### The input
------
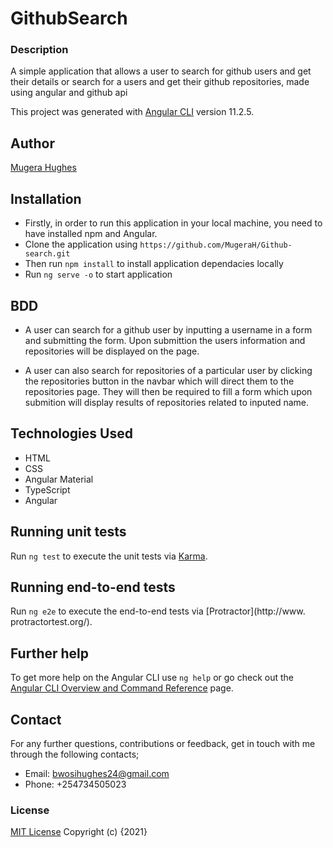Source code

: # GithubSearch

### Description

A simple application that allows a user to search for github users and get their details or search for a users and get their github repositories, made using angular and github api

This project was generated with [Angular CLI](https://github.com/angular/angular-cli) version 11.2.5.

## Author

[Mugera Hughes](https://github.com/MugeraH)

## Installation

- Firstly, in order to run this application in your local machine, you need to have installed npm and Angular.
- Clone the application using `https://github.com/MugeraH/Github-search.git`
- Then run `npm install` to install application dependacies locally
- Run `ng serve -o` to start application

## BDD

- A user can search for a github user by inputting a username in a form and submitting the form. Upon submittion the users information and repositories will be displayed on the page.

- A user can also search for repositories of a particular user by clicking the repositories button in the navbar which will direct them to the repositories page. They will then be required to fill a form which upon submition will display results of repositories related to inputed name.

## Technologies Used

- HTML
- CSS
- Angular Material
- TypeScript
- Angular

## Running unit tests

Run `ng test` to execute the unit tests via [Karma](https://karma-runner.github.io).

## Running end-to-end tests

Run `ng e2e` to execute the end-to-end tests via [Protractor](http://www.
protractortest.org/).

## Further help

To get more help on the Angular CLI use `ng help` or go check out the [Angular CLI Overview and Command Reference](https://angular.io/cli) page.

## Contact

For any further questions, contributions or feedback, get in touch with me through the following contacts;

- Email: bwosihughes24@gmail.com
- Phone: +254734505023

### License

[MIT License](https://github.com/MugeraH/Github-search/blob/main/license) Copyright (c) {2021}
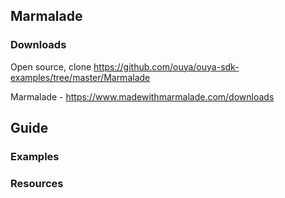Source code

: ## Marmalade

### Downloads
Open source, clone https://github.com/ouya/ouya-sdk-examples/tree/master/Marmalade

Marmalade - https://www.madewithmarmalade.com/downloads

## Guide

### Examples



### Resources
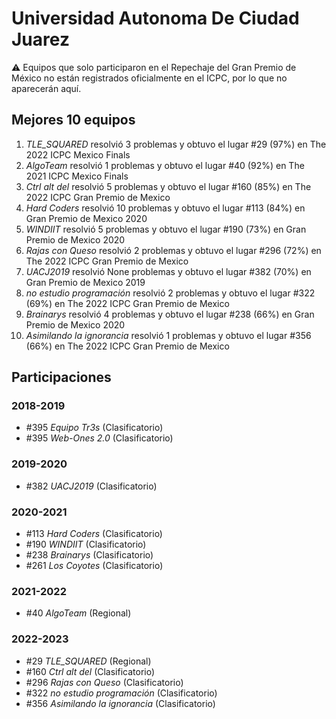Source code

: # Universidad Autonoma De Ciudad Juarez

:warning: Equipos que solo participaron en el Repechaje del Gran Premio de México no están registrados oficialmente en el ICPC, por lo que no aparecerán aquí.

## Mejores 10 equipos

1. _TLE_SQUARED_ resolvió 3 problemas y obtuvo el lugar #29 (97%) en The 2022 ICPC Mexico Finals
1. _AlgoTeam_ resolvió 1 problemas y obtuvo el lugar #40 (92%) en The 2021 ICPC Mexico Finals
1. _Ctrl alt del_ resolvió 5 problemas y obtuvo el lugar #160 (85%) en The 2022 ICPC Gran Premio de Mexico
1. _Hard Coders_ resolvió 10 problemas y obtuvo el lugar #113 (84%) en Gran Premio de Mexico 2020
1. _WINDIIT_ resolvió 5 problemas y obtuvo el lugar #190 (73%) en Gran Premio de Mexico 2020
1. _Rajas con Queso_ resolvió 2 problemas y obtuvo el lugar #296 (72%) en The 2022 ICPC Gran Premio de Mexico
1. _UACJ2019_ resolvió None problemas y obtuvo el lugar #382 (70%) en Gran Premio de Mexico 2019
1. _no estudio programación_ resolvió 2 problemas y obtuvo el lugar #322 (69%) en The 2022 ICPC Gran Premio de Mexico
1. _Brainarys_ resolvió 4 problemas y obtuvo el lugar #238 (66%) en Gran Premio de Mexico 2020
1. _Asimilando la ignorancia_ resolvió 1 problemas y obtuvo el lugar #356 (66%) en The 2022 ICPC Gran Premio de Mexico

## Participaciones

### 2018-2019

- #395 _Equipo Tr3s_ (Clasificatorio)
- #395 _Web-Ones 2.0_ (Clasificatorio)

### 2019-2020

- #382 _UACJ2019_ (Clasificatorio)

### 2020-2021

- #113 _Hard Coders_ (Clasificatorio)
- #190 _WINDIIT_ (Clasificatorio)
- #238 _Brainarys_ (Clasificatorio)
- #261 _Los Coyotes_ (Clasificatorio)

### 2021-2022

- #40 _AlgoTeam_ (Regional)

### 2022-2023

- #29 _TLE_SQUARED_ (Regional)
- #160 _Ctrl alt del_ (Clasificatorio)
- #296 _Rajas con Queso_ (Clasificatorio)
- #322 _no estudio programación_ (Clasificatorio)
- #356 _Asimilando la ignorancia_ (Clasificatorio)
------
From the data above, output only the lines between the line containing "1. _Hard Coders_" and the line containing "- #160 _Ctrl alt del_ (Clasificatorio)", inclusive, exactly as written.

1. _Hard Coders_ resolvió 10 problemas y obtuvo el lugar #113 (84%) en Gran Premio de Mexico 2020
1. _WINDIIT_ resolvió 5 problemas y obtuvo el lugar #190 (73%) en Gran Premio de Mexico 2020
1. _Rajas con Queso_ resolvió 2 problemas y obtuvo el lugar #296 (72%) en The 2022 ICPC Gran Premio de Mexico
1. _UACJ2019_ resolvió None problemas y obtuvo el lugar #382 (70%) en Gran Premio de Mexico 2019
1. _no estudio programación_ resolvió 2 problemas y obtuvo el lugar #322 (69%) en The 2022 ICPC Gran Premio de Mexico
1. _Brainarys_ resolvió 4 problemas y obtuvo el lugar #238 (66%) en Gran Premio de Mexico 2020
1. _Asimilando la ignorancia_ resolvió 1 problemas y obtuvo el lugar #356 (66%) en The 2022 ICPC Gran Premio de Mexico

## Participaciones

### 2018-2019

- #395 _Equipo Tr3s_ (Clasificatorio)
- #395 _Web-Ones 2.0_ (Clasificatorio)

### 2019-2020

- #382 _UACJ2019_ (Clasificatorio)

### 2020-2021

- #113 _Hard Coders_ (Clasificatorio)
- #190 _WINDIIT_ (Clasificatorio)
- #238 _Brainarys_ (Clasificatorio)
- #261 _Los Coyotes_ (Clasificatorio)

### 2021-2022

- #40 _AlgoTeam_ (Regional)

### 2022-2023

- #29 _TLE_SQUARED_ (Regional)
- #160 _Ctrl alt del_ (Clasificatorio)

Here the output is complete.